The Colonialism of Human Rights by Colin Samson

Author:Colin Samson
Language: eng
Format: mobi, epub
Publisher: Wiley
Published: 2020-05-27T18:30:00+00:00


Women as a Colonial Bone of Contention

One means of ‘breaking in’ the Natives was to alter the role of women in Algerian society. If colonialism is to be effective, as Tocqueville had earlier hinted, colonized peoples must be made not only to see the superiority of the colonizer’s ways of life, but to embrace them. Perhaps one of the most fundamental aspects of any society is the way in which gender operates, how men and women relate to each other, and what rights, obligations and duties each has, including the many overlaps there might be in such roles. One of the premises of this is that the traditions of dress, fashion and costume define a society’s distinctiveness, and one of those in Algerian society is the wearing of the veil by women. Indeed, the veil is one of the signs of the distinctiveness of the Arab world. In Algeria, this is generally a white veil, which in his essay ‘Unveiling Algeria’, Fanon says was a ‘bone of contention in a grandiose battle’.83

According to Fanon’s observations, French plans to maintain control were focused upon dismantling the integrity and uniqueness of Arab society.

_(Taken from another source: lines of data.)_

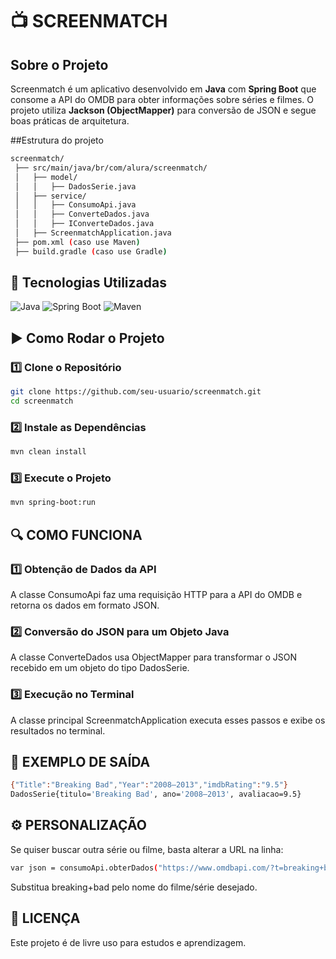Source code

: # 📺 SCREENMATCH

## Sobre o Projeto

Screenmatch é um aplicativo desenvolvido em **Java** com **Spring Boot** que consome a API do OMDB para obter informações sobre séries e filmes. 
O projeto utiliza **Jackson (ObjectMapper)** para conversão de JSON e segue boas práticas de arquitetura.

##Estrutura do projeto
```sh
screenmatch/
 ├── src/main/java/br/com/alura/screenmatch/
 │   ├── model/
 │   │   ├── DadosSerie.java
 │   ├── service/
 │   │   ├── ConsumoApi.java
 │   │   ├── ConverteDados.java
 │   │   ├── IConverteDados.java
 │   ├── ScreenmatchApplication.java
 ├── pom.xml (caso use Maven)
 ├── build.gradle (caso use Gradle)
```
## 🚀 Tecnologias Utilizadas

![Java](https://img.shields.io/badge/Java-ED8B00?style=for-the-badge&logo=java&logoColor=white)
![Spring Boot](https://img.shields.io/badge/Spring_Boot-6DB33F?style=for-the-badge&logo=spring-boot&logoColor=white)
![Maven](https://img.shields.io/badge/Maven-C71A36?style=for-the-badge&logo=apache-maven&logoColor=white)

## ▶️ Como Rodar o Projeto

### 1️⃣ Clone o Repositório
```sh
git clone https://github.com/seu-usuario/screenmatch.git
cd screenmatch
```

### 2️⃣ Instale as Dependências
```sh
mvn clean install
```

### 3️⃣ Execute o Projeto
```sh
mvn spring-boot:run
```

## 🔍 COMO FUNCIONA
### 1️⃣ Obtenção de Dados da API

A classe ConsumoApi faz uma requisição HTTP para a API do OMDB e retorna os dados em formato JSON.

### 2️⃣ Conversão do JSON para um Objeto Java

A classe ConverteDados usa ObjectMapper para transformar o JSON recebido em um objeto do tipo DadosSerie.

### 3️⃣ Execução no Terminal

A classe principal ScreenmatchApplication executa esses passos e exibe os resultados no terminal.

## 📌 EXEMPLO DE SAÍDA
```sh
{"Title":"Breaking Bad","Year":"2008–2013","imdbRating":"9.5"}
DadosSerie{titulo='Breaking Bad', ano='2008–2013', avaliacao=9.5}
```

## ⚙️ PERSONALIZAÇÃO

Se quiser buscar outra série ou filme, basta alterar a URL na linha:
```sh
var json = consumoApi.obterDados("https://www.omdbapi.com/?t=breaking+bad&apikey=526600ac");
```
Substitua breaking+bad pelo nome do filme/série desejado.

## 📝 LICENÇA
Este projeto é de livre uso para estudos e aprendizagem.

It was, in effect, ‘destroying the people’s originality’.84 The French did this by singling out women as channels for undermining social cohesion and making the population less capable of resistance and more receptive to becoming like the French. Hence, the veil was attacked as a symbol of ‘sadism’ and ‘barbarism’. Through various discourses, the colonial institutions heaped judgements upon Arab society and Islam, and upon Algerian men for perpetuating the wearing of the veil and women for accepting it. The instilling of guilt was a major dynamic of these attacks. French social workers, charity workers and housewives descended into the ‘Arab quarters’ to assist.85 This was expressed through military feminism, as Marnia Lazreg calls the policy whereby French armed forces attempted to spread a kind of European feminist ideology among Algerian women by constantly asserting that their roles in Muslim society were inferior to the roles French women attained.86

The French-controlled schools reinforced military feminism by teaching that the veil was inconsistent with democratic ideals. Teachers, as ‘technicians for the advancement of retarded societies’,87 were to be engineers for cultural change. There were some ‘successes’, and some women were symbolically unveiled in French military-organized ceremonies before the international press.88 Later, many of the same women, after being exposed to the ‘liberation’ touted by the French, placed the veil back on. To the Algerian woman, Fanon argued, this unveiling was a kind of rape. It was a parallel unveiling of her secrets and mystery, and it made her available for adventure and fantasy.89 Literal rape was also a French tactic of colonial war. According to Lazreg, the French used it as a way of destabilizing the family, and, as well as violating women, it was designed to wound the dignity of Arab men and weaken resistance to colonialism.90

‘The woman who sees without being seen frustrates the colonizer’,91 and one could add that it also upsets normative Western ways of seeing gender.